• WORK INSTRUCTIONS: Below are records; report the number of lines in them that include the word "used", with no other text.

• MATERIAL PROVIDED:
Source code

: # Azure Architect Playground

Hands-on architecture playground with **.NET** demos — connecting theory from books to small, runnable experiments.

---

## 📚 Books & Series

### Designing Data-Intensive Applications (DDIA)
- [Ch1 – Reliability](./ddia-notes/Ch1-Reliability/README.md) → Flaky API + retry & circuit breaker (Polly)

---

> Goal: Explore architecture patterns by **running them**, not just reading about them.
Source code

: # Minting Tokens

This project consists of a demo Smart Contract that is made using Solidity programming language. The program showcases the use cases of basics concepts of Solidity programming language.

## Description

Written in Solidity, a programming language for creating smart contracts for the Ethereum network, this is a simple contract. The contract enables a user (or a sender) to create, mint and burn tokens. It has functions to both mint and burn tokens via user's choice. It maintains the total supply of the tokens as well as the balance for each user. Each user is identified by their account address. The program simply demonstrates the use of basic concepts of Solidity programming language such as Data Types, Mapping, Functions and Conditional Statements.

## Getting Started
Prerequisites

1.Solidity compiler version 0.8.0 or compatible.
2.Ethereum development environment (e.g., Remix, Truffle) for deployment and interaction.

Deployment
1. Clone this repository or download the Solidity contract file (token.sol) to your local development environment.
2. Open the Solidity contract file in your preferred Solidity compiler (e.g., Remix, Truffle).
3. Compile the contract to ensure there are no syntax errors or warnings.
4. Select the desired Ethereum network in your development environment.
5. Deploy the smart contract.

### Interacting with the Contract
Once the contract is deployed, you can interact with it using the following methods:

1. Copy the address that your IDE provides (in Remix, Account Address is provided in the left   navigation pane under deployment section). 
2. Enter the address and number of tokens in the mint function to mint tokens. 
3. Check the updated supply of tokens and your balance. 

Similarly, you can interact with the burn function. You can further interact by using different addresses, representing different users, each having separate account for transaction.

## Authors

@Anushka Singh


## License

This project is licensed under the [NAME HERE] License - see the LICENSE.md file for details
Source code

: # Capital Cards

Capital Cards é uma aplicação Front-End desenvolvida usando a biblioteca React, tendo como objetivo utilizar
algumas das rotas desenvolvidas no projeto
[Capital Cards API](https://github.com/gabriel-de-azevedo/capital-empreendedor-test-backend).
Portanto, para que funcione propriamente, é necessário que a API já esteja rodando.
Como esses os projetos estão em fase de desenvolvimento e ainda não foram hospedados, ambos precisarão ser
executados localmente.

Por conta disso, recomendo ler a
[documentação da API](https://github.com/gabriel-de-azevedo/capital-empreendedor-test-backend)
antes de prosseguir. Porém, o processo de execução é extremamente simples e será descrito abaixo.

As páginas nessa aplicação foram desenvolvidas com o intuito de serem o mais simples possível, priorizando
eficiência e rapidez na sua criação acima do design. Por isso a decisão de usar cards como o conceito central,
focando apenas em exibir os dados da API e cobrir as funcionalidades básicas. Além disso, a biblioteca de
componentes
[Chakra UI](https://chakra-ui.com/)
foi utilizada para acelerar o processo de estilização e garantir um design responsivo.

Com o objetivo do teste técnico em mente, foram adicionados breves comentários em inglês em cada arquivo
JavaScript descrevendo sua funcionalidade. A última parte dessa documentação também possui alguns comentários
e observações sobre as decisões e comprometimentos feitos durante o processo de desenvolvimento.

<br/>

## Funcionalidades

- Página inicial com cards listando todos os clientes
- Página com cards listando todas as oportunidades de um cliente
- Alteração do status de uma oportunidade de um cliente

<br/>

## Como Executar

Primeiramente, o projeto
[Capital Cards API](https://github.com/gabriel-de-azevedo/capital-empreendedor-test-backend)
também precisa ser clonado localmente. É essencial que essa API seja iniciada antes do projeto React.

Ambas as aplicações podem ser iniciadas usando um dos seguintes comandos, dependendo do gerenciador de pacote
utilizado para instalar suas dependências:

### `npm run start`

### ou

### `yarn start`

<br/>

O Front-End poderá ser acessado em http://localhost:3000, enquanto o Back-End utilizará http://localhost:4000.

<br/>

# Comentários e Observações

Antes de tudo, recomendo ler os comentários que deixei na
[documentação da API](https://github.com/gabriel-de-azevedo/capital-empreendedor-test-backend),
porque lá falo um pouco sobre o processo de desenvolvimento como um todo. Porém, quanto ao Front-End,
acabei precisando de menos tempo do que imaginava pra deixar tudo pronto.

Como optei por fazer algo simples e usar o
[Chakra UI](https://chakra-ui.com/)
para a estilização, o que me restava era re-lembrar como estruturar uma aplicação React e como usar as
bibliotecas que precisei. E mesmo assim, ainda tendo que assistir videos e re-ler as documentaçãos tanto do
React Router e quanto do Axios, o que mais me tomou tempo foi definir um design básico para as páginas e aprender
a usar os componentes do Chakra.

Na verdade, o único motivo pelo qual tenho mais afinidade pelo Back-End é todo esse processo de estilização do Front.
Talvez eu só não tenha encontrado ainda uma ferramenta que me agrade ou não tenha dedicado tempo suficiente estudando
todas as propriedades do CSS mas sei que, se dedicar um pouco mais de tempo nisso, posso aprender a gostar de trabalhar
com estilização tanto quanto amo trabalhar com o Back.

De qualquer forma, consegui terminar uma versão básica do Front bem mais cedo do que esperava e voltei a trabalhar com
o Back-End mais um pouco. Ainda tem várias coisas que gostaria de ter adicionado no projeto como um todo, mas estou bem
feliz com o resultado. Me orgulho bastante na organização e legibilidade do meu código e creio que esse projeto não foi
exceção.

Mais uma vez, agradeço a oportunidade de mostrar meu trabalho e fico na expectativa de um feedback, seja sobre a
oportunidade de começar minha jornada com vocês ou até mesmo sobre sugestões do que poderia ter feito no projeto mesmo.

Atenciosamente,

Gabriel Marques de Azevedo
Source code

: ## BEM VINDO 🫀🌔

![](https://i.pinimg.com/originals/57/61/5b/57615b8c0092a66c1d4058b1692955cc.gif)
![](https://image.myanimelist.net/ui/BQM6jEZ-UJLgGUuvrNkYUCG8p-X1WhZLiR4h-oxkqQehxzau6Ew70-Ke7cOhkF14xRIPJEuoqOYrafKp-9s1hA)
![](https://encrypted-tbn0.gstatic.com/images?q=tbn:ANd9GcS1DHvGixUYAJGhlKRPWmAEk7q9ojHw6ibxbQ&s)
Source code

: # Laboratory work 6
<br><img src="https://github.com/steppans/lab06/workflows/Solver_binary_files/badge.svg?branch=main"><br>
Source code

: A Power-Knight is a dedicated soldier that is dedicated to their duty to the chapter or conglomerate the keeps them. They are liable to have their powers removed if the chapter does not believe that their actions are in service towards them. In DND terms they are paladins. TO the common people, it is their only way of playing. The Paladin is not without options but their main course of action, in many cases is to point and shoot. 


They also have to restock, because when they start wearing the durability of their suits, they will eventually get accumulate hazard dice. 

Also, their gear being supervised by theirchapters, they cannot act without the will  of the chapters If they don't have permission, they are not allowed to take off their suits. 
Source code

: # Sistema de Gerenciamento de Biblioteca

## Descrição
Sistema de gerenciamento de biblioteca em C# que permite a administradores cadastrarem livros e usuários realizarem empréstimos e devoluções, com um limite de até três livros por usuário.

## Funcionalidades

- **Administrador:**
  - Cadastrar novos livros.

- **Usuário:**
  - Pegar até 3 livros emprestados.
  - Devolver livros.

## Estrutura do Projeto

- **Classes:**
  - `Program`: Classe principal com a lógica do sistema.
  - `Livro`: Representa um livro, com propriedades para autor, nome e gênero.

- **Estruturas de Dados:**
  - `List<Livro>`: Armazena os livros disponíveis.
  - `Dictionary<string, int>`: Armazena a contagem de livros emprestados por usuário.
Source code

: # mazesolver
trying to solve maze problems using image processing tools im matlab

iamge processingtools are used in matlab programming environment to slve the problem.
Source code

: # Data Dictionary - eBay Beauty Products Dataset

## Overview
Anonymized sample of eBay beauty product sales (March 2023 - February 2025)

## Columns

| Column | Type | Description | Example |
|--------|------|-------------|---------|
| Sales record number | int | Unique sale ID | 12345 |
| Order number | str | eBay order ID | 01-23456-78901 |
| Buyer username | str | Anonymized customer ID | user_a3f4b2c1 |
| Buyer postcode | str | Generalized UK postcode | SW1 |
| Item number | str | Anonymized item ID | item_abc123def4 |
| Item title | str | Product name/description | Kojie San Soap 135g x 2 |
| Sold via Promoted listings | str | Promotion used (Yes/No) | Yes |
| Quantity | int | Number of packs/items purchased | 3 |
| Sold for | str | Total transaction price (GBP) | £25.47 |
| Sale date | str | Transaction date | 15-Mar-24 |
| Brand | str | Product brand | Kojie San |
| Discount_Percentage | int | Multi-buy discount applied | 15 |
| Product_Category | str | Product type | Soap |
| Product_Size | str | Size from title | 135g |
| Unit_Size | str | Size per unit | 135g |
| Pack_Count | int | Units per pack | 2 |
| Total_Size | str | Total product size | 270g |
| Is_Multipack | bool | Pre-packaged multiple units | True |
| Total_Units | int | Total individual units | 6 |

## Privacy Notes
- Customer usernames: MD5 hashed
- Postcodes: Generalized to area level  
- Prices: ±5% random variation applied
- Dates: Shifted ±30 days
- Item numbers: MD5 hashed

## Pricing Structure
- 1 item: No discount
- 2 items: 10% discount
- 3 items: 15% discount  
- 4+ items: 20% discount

• TASK RESULT: 2